Creature Feature: A Macroscopic Microbe
June 23, 2022
I just saw this paper and it made me really excited, so here's a Creature Feature fueled by pure biology hype!
Today's Featured Creature is Thiomargarita magnifica, a species of bacteria described in a paper by Volland et al. that was just published today in Science. The bacteria live in mangrove leaf litter in Guadeloupe and survive by oxidizing sulfur. The genus name Thiomargarita means sulfur pearl, referring to the appearance of the cells. The sulfur particles they contain give them an iridescent sheen.
The species was discovered in 2009 by Dr. Olivier Gros, who originally thought it was a fungus. That may seem like a weird mistake to make; after all, microscopic fungi exist, but how would you get a eukaryote and a prokaryote confused?
The problem is that individual T. magnifica cells look like long filaments that can grow up to 2 centimeters long. Centimeters.
Photo of T. magnifica cells
T. magnifica next to a dime for scale. Photo: Tomas Tyml/Lawrence Berkeley National Laboratory
It took several years of research for one of Gros' colleages, Dr. Silvina González Rizzo, to confirm that these filaments are actually bacteria (and that one filament is indeed one cell). She also named the species; she said she chose the species name magnifica "because magnus in Latin means big and I think it’s gorgeous, like the French word magnifique."
T. magnifica's size already makes it quite the special bug. Another Thiomargarita species, T. nabimiensis, was previously the largest known bacterium, but it clocked in at a record size of 0.75mm; T. magnifica dwarfs it and then some. And, as Gros' student Jean-Marie Volland would find out, there's even more to it on the inside!
The majority of the cell is occupied by what is essentially a large water balloon, referred to as a vacuole.

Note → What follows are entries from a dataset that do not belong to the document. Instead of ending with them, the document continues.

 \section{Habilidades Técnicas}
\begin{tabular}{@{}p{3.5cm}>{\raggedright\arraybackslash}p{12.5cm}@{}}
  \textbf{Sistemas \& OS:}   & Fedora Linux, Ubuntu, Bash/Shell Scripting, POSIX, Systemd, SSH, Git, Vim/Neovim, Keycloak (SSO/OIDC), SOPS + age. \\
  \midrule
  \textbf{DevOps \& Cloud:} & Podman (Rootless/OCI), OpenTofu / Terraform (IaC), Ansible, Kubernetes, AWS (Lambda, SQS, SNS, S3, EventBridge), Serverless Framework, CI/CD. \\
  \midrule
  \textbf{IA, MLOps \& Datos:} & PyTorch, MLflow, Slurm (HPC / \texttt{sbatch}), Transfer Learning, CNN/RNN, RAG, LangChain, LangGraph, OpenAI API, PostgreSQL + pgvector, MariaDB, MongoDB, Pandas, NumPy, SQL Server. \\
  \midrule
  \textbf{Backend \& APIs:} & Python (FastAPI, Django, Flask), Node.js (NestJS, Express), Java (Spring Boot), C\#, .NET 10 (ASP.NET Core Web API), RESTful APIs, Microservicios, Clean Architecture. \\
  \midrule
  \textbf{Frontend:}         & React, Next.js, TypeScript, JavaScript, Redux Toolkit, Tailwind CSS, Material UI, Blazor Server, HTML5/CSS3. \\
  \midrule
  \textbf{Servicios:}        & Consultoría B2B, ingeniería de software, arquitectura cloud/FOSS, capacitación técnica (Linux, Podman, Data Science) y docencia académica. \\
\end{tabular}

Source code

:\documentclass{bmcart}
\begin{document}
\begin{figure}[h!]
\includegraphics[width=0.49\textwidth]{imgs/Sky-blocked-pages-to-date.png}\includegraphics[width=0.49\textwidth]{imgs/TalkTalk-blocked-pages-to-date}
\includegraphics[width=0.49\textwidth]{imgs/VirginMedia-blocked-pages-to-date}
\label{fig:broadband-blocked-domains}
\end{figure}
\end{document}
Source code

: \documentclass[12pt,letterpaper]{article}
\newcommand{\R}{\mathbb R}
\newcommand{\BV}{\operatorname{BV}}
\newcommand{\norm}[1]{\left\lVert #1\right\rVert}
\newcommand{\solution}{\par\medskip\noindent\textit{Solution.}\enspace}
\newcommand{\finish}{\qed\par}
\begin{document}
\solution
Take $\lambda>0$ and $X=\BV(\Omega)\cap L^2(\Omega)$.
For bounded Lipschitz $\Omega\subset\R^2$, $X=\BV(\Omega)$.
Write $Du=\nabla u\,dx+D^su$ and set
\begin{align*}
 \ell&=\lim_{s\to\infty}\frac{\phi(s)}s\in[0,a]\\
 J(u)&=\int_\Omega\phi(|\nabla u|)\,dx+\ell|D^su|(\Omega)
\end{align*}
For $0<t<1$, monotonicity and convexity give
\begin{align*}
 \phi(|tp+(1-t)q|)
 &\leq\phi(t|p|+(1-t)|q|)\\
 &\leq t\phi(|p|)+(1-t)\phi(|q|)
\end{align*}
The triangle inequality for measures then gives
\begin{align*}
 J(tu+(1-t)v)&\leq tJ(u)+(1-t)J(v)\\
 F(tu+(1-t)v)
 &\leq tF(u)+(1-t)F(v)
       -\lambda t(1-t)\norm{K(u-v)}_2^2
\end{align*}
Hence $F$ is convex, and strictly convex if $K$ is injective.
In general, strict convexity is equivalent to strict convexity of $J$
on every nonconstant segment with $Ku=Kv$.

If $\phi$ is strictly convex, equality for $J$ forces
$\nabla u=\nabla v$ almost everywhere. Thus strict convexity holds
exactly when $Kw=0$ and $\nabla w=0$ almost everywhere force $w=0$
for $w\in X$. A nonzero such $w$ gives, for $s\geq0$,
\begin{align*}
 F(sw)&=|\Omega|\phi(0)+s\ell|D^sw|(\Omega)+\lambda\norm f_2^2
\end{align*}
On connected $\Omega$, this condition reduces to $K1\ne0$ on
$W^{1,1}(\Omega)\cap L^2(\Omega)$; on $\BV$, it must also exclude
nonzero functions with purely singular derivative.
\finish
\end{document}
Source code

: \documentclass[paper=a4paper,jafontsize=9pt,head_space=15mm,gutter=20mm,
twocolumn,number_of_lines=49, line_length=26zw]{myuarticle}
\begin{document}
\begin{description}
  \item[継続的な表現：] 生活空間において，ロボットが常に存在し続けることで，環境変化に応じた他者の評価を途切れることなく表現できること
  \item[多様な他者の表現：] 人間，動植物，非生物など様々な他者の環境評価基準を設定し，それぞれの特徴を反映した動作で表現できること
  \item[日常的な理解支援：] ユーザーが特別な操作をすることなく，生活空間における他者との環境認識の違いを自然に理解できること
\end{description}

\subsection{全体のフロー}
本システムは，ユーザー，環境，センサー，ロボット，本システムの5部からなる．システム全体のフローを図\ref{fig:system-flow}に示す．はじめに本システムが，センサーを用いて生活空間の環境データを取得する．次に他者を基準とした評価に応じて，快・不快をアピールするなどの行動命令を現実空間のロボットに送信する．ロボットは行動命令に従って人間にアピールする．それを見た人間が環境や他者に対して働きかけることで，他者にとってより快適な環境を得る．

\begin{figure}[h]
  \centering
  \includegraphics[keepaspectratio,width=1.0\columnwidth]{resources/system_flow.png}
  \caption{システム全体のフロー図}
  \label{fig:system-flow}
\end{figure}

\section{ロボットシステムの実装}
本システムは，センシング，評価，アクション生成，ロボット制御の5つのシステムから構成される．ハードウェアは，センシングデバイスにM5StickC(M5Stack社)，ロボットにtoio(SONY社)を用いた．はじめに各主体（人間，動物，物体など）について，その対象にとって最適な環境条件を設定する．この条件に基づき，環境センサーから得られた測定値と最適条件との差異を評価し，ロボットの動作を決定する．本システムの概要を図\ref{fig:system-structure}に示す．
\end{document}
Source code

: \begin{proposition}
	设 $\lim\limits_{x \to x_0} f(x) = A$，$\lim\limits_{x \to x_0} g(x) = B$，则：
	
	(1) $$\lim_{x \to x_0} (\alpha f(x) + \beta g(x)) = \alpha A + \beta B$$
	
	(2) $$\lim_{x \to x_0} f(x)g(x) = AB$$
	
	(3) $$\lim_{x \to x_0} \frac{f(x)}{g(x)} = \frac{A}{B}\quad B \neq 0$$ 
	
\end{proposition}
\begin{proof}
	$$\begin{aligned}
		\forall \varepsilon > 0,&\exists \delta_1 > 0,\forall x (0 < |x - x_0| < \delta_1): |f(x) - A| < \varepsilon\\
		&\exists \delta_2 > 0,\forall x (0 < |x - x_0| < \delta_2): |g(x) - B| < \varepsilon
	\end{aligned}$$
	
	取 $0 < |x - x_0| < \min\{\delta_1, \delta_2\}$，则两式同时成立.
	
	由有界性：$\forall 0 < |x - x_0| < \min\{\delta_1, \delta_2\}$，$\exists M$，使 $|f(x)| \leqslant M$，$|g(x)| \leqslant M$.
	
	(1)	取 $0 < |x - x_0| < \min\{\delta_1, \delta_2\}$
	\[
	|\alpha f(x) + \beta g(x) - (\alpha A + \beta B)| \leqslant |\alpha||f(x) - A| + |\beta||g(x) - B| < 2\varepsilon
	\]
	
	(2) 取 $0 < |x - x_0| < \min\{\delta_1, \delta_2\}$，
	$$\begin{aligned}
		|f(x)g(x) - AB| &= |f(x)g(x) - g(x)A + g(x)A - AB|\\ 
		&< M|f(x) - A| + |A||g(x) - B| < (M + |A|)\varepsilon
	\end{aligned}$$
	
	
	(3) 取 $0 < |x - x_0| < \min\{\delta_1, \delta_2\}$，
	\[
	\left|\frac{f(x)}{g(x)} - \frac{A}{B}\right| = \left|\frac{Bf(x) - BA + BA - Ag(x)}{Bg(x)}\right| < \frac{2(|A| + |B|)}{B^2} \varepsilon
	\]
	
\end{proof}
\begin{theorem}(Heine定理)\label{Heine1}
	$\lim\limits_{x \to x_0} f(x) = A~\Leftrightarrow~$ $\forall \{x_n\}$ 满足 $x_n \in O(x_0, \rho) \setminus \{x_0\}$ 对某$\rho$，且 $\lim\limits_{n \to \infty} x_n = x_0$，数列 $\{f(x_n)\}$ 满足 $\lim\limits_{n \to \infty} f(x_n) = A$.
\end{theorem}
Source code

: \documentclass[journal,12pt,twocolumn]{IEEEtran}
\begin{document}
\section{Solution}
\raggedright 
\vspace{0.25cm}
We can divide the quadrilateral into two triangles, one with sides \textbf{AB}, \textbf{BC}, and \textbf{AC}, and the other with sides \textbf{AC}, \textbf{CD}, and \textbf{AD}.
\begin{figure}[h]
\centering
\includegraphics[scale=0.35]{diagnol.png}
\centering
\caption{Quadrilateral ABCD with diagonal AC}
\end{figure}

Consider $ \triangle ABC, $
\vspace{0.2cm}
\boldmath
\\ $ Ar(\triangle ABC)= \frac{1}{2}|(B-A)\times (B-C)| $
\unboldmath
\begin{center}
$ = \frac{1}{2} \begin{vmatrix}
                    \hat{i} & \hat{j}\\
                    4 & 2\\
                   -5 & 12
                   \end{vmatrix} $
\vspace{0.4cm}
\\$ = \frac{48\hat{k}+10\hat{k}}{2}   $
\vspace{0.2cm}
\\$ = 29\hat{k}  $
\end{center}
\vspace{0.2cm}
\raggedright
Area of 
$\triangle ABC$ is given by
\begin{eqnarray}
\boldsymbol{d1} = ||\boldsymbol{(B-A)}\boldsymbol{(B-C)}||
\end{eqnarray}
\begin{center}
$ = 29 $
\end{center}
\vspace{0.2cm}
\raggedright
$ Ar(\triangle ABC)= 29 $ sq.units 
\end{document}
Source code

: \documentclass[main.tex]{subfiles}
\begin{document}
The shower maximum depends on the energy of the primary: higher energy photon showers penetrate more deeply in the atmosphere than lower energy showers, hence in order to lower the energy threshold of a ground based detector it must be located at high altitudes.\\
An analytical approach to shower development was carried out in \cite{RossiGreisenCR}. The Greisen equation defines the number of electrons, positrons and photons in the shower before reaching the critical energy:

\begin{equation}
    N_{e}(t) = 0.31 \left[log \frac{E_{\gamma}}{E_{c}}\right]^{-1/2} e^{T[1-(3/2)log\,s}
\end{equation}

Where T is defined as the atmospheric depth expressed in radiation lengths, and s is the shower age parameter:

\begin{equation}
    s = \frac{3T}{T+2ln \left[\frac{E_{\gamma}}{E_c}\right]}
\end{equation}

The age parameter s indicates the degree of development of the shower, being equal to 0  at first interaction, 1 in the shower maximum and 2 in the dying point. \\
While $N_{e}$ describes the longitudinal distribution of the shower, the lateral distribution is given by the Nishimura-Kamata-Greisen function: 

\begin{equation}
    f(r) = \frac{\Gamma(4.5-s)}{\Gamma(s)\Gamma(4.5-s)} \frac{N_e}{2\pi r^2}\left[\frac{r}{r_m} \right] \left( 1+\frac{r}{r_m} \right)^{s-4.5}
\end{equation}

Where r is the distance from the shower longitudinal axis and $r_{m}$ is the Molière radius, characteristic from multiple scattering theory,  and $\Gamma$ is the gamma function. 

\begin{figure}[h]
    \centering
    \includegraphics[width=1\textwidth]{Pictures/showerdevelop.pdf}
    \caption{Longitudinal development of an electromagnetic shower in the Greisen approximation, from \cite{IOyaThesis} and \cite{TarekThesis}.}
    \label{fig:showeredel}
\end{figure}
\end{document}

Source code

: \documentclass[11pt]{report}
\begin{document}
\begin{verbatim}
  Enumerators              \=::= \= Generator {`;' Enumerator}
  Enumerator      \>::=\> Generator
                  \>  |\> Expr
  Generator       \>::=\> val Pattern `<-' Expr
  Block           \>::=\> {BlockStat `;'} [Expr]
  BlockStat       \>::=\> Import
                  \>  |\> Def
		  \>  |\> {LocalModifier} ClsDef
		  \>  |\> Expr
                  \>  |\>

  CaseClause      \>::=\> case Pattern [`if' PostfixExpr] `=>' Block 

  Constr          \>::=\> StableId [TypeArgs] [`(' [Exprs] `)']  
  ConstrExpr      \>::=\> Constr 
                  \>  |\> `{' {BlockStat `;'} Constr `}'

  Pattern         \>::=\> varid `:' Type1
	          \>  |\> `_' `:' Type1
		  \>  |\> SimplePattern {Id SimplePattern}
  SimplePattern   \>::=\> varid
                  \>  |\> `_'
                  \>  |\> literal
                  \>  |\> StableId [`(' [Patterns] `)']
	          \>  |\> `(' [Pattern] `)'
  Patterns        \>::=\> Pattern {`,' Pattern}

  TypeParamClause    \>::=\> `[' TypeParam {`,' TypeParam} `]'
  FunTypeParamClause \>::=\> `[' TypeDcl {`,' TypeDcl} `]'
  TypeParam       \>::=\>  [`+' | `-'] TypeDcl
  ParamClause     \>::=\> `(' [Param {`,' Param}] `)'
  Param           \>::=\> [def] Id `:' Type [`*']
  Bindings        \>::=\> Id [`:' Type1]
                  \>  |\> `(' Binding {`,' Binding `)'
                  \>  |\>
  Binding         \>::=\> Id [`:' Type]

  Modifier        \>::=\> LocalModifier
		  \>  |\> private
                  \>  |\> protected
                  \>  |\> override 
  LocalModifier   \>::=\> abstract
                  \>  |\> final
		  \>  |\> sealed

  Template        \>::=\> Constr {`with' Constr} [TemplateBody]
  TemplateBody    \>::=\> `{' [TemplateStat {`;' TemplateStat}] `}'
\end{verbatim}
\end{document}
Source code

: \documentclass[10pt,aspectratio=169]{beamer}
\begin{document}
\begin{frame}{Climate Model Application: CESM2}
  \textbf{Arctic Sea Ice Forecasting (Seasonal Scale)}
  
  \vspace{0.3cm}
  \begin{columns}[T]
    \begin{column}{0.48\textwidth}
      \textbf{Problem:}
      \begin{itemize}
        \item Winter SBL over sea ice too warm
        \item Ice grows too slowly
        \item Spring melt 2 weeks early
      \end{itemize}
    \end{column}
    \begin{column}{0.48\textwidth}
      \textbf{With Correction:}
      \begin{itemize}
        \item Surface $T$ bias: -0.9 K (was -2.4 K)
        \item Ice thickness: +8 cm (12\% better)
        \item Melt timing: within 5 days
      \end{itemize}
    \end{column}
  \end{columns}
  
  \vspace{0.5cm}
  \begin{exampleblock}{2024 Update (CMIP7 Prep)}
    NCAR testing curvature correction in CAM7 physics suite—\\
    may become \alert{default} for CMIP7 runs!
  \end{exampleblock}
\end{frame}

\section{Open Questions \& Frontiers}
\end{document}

T. nabimiensis also contains a vacuole, which is hypothesized to be responsible for its size. The vacuole allows the cell to grow large without having a proportionally large amount of cytoplasm, and it stores nitrates (the compound it needs to generate energy) that allow it to withstand long periods of starvation. The vacuole in T. magnifica may serve a similar purpose.
The cytoplasm, which is squished between the cell wall and the vacuole, contains the cell's DNA and ribosomes (the cell's protein makers). The DNA and ribosomes are free-floating in most bacteria, with the DNA contained in circular chromosomes. In T. magnifica, however, the DNA and ribosomes are contained in membrane-bound compartments that the biologists dubbed pepins, after fruit seeds (think pepitas). This poses a bit of a problem for our current definition of prokaryotes, which states that they don't have membrane-bound organelles!
T. magnifica also has a fittingly large genome, consisting of 11 million base pairs with at least 11,000 genes. (Bacteria usually have about a third of that many genes). On top of that, it exhibits extreme polyploidy, meaning that it contains multiple copies of its genome - hundreds of thousands of copies, specifically.
Microscope photo of T. magnifica
A single T. magnifica cell. Photo: Jean-Marie Volland/Lawrence Berkeley National Laboratory
A discovery this extraordinary has left the researchers with a whole stack of research questions. The role of T. magnifica and its chemosynthetic abilities in its ecosystem is unknown. It's also not known whether its sulfur-rich habitat contributes (or is essential) to its size. The pepins pose another mystery: individual pepins weren't sequenced, so it's undetermined whether each pepin contains the same mix of DNA, ribosomes, and protein. If they do, it's unknown whether one pepin corresponds to one copy of the genome, or if there are more. The precise function of pepins, their formation and mechanisms, and whether they occur in other species of bacteria are also all open questions.
And, of course, there's the evolutionary speculation. Some people have already posited theories about these bacteria being a "missing link," a transitional prokaryotic-eukaryotic organism. Others have refuted these theories. If I may editorialize, I agree with the latter camp here; I think the idea that a bacterium could only be "advanced" as part of a grand evolutionary plan to eventually become eukaryotic is insulting to bacteria and just bad science. (There's a lot of bad science in evolutionary biology, but I digress.)
I once heard an analogy that studying natural science is like watching a sport you're not familiar with and trying to deduce the rules just from what happens in a game. Once again, humanity's attempts to neatly categorize the world have been foiled, everything we thought we knew is imploding, and that's great. (Really!) Given the mind-blowingly large amount of bacteria out there, I don't think T. magnifica is unique, and the authors agree: "The discovery of Thiomargarita magnifica suggests that bigger and more complex bacteria could be hiding in plain sight," they conclude.
I used this article and this press release for background information.